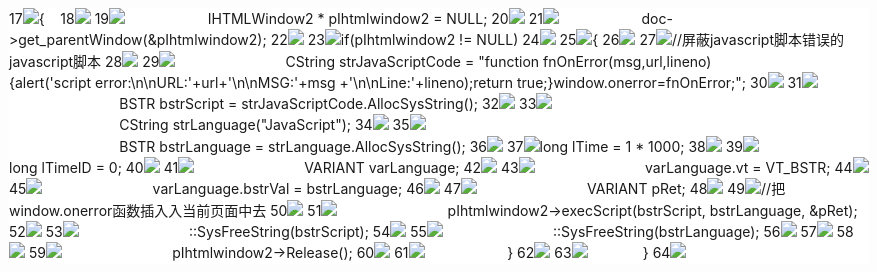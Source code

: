 17![](http://www.cnblogs.com/Images/OutliningIndicators/ExpandedSubBlockStart.gif){   
18![](http://www.cnblogs.com/Images/OutliningIndicators/InBlock.gif)
19![](http://www.cnblogs.com/Images/OutliningIndicators/InBlock.gif)                     IHTMLWindow2 * pIhtmlwindow2 = NULL;
20![](http://www.cnblogs.com/Images/OutliningIndicators/InBlock.gif)
21![](http://www.cnblogs.com/Images/OutliningIndicators/InBlock.gif)                     doc->get_parentWindow(&pIhtmlwindow2);
22![](http://www.cnblogs.com/Images/OutliningIndicators/InBlock.gif)
23![](http://www.cnblogs.com/Images/OutliningIndicators/InBlock.gif)if(pIhtmlwindow2 != NULL)
24![](http://www.cnblogs.com/Images/OutliningIndicators/InBlock.gif)
25![](http://www.cnblogs.com/Images/OutliningIndicators/ExpandedSubBlockStart.gif){
26![](http://www.cnblogs.com/Images/OutliningIndicators/InBlock.gif)
27![](http://www.cnblogs.com/Images/OutliningIndicators/InBlock.gif)//屏蔽javascript脚本错误的javascript脚本
28![](http://www.cnblogs.com/Images/OutliningIndicators/InBlock.gif)
29![](http://www.cnblogs.com/Images/OutliningIndicators/InBlock.gif)                            CString strJavaScriptCode = "function fnOnError(msg,url,lineno){alert('script error:\\n\\nURL:'+url+'\\n\\nMSG:'+msg +'\\n\\nLine:'+lineno);return true;}window.onerror=fnOnError;";
30![](http://www.cnblogs.com/Images/OutliningIndicators/InBlock.gif)
31![](http://www.cnblogs.com/Images/OutliningIndicators/InBlock.gif)                            BSTR bstrScript = strJavaScriptCode.AllocSysString();
32![](http://www.cnblogs.com/Images/OutliningIndicators/InBlock.gif)
33![](http://www.cnblogs.com/Images/OutliningIndicators/InBlock.gif)                            CString strLanguage("JavaScript");
34![](http://www.cnblogs.com/Images/OutliningIndicators/InBlock.gif)
35![](http://www.cnblogs.com/Images/OutliningIndicators/InBlock.gif)                            BSTR bstrLanguage = strLanguage.AllocSysString();
36![](http://www.cnblogs.com/Images/OutliningIndicators/InBlock.gif)
37![](http://www.cnblogs.com/Images/OutliningIndicators/InBlock.gif)long lTime = 1 * 1000;
38![](http://www.cnblogs.com/Images/OutliningIndicators/InBlock.gif)
39![](http://www.cnblogs.com/Images/OutliningIndicators/InBlock.gif)long lTimeID = 0;
40![](http://www.cnblogs.com/Images/OutliningIndicators/InBlock.gif)
41![](http://www.cnblogs.com/Images/OutliningIndicators/InBlock.gif)                            VARIANT varLanguage;
42![](http://www.cnblogs.com/Images/OutliningIndicators/InBlock.gif)
43![](http://www.cnblogs.com/Images/OutliningIndicators/InBlock.gif)                            varLanguage.vt = VT_BSTR;
44![](http://www.cnblogs.com/Images/OutliningIndicators/InBlock.gif)
45![](http://www.cnblogs.com/Images/OutliningIndicators/InBlock.gif)                            varLanguage.bstrVal = bstrLanguage;
46![](http://www.cnblogs.com/Images/OutliningIndicators/InBlock.gif)
47![](http://www.cnblogs.com/Images/OutliningIndicators/InBlock.gif)                            VARIANT pRet;
48![](http://www.cnblogs.com/Images/OutliningIndicators/InBlock.gif)
49![](http://www.cnblogs.com/Images/OutliningIndicators/InBlock.gif)//把window.onerror函数插入入当前页面中去
50![](http://www.cnblogs.com/Images/OutliningIndicators/InBlock.gif)
51![](http://www.cnblogs.com/Images/OutliningIndicators/InBlock.gif)                            pIhtmlwindow2->execScript(bstrScript, bstrLanguage, &pRet);
52![](http://www.cnblogs.com/Images/OutliningIndicators/InBlock.gif)
53![](http://www.cnblogs.com/Images/OutliningIndicators/InBlock.gif)                            ::SysFreeString(bstrScript);
54![](http://www.cnblogs.com/Images/OutliningIndicators/InBlock.gif)
55![](http://www.cnblogs.com/Images/OutliningIndicators/InBlock.gif)                            ::SysFreeString(bstrLanguage);
56![](http://www.cnblogs.com/Images/OutliningIndicators/InBlock.gif)
57![](http://www.cnblogs.com/Images/OutliningIndicators/InBlock.gif)
58![](http://www.cnblogs.com/Images/OutliningIndicators/InBlock.gif)
59![](http://www.cnblogs.com/Images/OutliningIndicators/InBlock.gif)                            pIhtmlwindow2->Release();
60![](http://www.cnblogs.com/Images/OutliningIndicators/InBlock.gif)
61![](http://www.cnblogs.com/Images/OutliningIndicators/ExpandedSubBlockEnd.gif)                     }
62![](http://www.cnblogs.com/Images/OutliningIndicators/InBlock.gif)
63![](http://www.cnblogs.com/Images/OutliningIndicators/ExpandedSubBlockEnd.gif)              }
64![](http://www.cnblogs.com/Images/OutliningIndicators/InBlock.gif)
------------------------------------------------------------
■ Exercise requirements: Copy the records exactly as they appear, excluding images.

■ Written answer:
Source code

: 17![](http://www.cnblogs.com/Images/OutliningIndicators/ExpandedSubBlockStart.gif){   
18![](http://www.cnblogs.com/Images/OutliningIndicators/InBlock.gif)
19![](http://www.cnblogs.com/Images/OutliningIndicators/InBlock.gif)                     IHTMLWindow2 * pIhtmlwindow2 = NULL;
20![](http://www.cnblogs.com/Images/OutliningIndicators/InBlock.gif)
21![](http://www.cnblogs.com/Images/OutliningIndicators/InBlock.gif)                     doc->get_parentWindow(&pIhtmlwindow2);
22![](http://www.cnblogs.com/Images/OutliningIndicators/InBlock.gif)
23![](http://www.cnblogs.com/Images/OutliningIndicators/InBlock.gif)if(pIhtmlwindow2 != NULL)
24![](http://www.cnblogs.com/Images/OutliningIndicators/InBlock.gif)
25![](http://www.cnblogs.com/Images/OutliningIndicators/ExpandedSubBlockStart.gif){
26![](http://www.cnblogs.com/Images/OutliningIndicators/InBlock.gif)
27![](http://www.cnblogs.com/Images/OutliningIndicators/InBlock.gif)//屏蔽javascript脚本错误的javascript脚本
28![](http://www.cnblogs.com/Images/OutliningIndicators/InBlock.gif)
29![](http://www.cnblogs.com/Images/OutliningIndicators/InBlock.gif)                            CString strJavaScriptCode = "function fnOnError(msg,url,lineno){alert('script error:\\n\\nURL:'+url+'\\n\\nMSG:'+msg +'\\n\\nLine:'+lineno);return true;}window.onerror=fnOnError;";
30![](http://www.cnblogs.com/Images/OutliningIndicators/InBlock.gif)
31![](http://www.cnblogs.com/Images/OutliningIndicators/InBlock.gif)                            BSTR bstrScript = strJavaScriptCode.AllocSysString();
32![](http://www.cnblogs.com/Images/OutliningIndicators/InBlock.gif)
33![](http://www.cnblogs.com/Images/OutliningIndicators/InBlock.gif)                            CString strLanguage("JavaScript");
34![](http://www.cnblogs.com/Images/OutliningIndicators/InBlock.gif)
35![](http://www.cnblogs.com/Images/OutliningIndicators/InBlock.gif)                            BSTR bstrLanguage = strLanguage.AllocSysString();
36![](http://www.cnblogs.com/Images/OutliningIndicators/InBlock.gif)
37![](http://www.cnblogs.com/Images/OutliningIndicators/InBlock.gif)long lTime = 1 * 1000;
38![](http://www.cnblogs.com/Images/OutliningIndicators/InBlock.gif)
39![](http://www.cnblogs.com/Images/OutliningIndicators/InBlock.gif)long lTimeID = 0;
40![](http://www.cnblogs.com/Images/OutliningIndicators/InBlock.gif)
41![](http://www.cnblogs.com/Images/OutliningIndicators/InBlock.gif)                            VARIANT varLanguage;
42![](http://www.cnblogs.com/Images/OutliningIndicators/InBlock.gif)
43![](http://www.cnblogs.com/Images/OutliningIndicators/InBlock.gif)                            varLanguage.vt = VT_BSTR;
44![](http://www.cnblogs.com/Images/OutliningIndicators/InBlock.gif)
45![](http://www.cnblogs.com/Images/OutliningIndicators/InBlock.gif)                            varLanguage.bstrVal = bstrLanguage;
46![](http://www.cnblogs.com/Images/OutliningIndicators/InBlock.gif)
47![](http://www.cnblogs.com/Images/OutliningIndicators/InBlock.gif)                            VARIANT pRet;
48![](http://www.cnblogs.com/Images/OutliningIndicators/InBlock.gif)
49![](http://www.cnblogs.com/Images/OutliningIndicators/InBlock.gif)//把window.onerror函数插入入当前页面中去
50![](http://www.cnblogs.com/Images/OutliningIndicators/InBlock.gif)
51![](http://www.cnblogs.com/Images/OutliningIndicators/InBlock.gif)                            pIhtmlwindow2->execScript(bstrScript, bstrLanguage, &pRet);
52![](http://www.cnblogs.com/Images/OutliningIndicators/InBlock.gif)
53![](http://www.cnblogs.com/Images/OutliningIndicators/InBlock.gif)                            ::SysFreeString(bstrScript);
54![](http://www.cnblogs.com/Images/OutliningIndicators/InBlock.gif)
55![](http://www.cnblogs.com/Images/OutliningIndicators/InBlock.gif)                            ::SysFreeString(bstrLanguage);
56![](http://www.cnblogs.com/Images/OutliningIndicators/InBlock.gif)
57![](http://www.cnblogs.com/Images/OutliningIndicators/InBlock.gif)
58![](http://www.cnblogs.com/Images/OutliningIndicators/InBlock.gif)
59![](http://www.cnblogs.com/Images/OutliningIndicators/InBlock.gif)                            pIhtmlwindow2->Release();
60![](http://www.cnblogs.com/Images/OutliningIndicators/InBlock.gif)
61![](http://www.cnblogs.com/Images/OutliningIndicators/ExpandedSubBlockEnd.gif)                     }
62![](http://www.cnblogs.com/Images/OutliningIndicators/InBlock.gif)
63![](http://www.cnblogs.com/Images/OutliningIndicators/ExpandedSubBlockEnd.gif)              }
64![](http://www.cnblogs.com/Images/OutliningIndicators/InBlock.gif)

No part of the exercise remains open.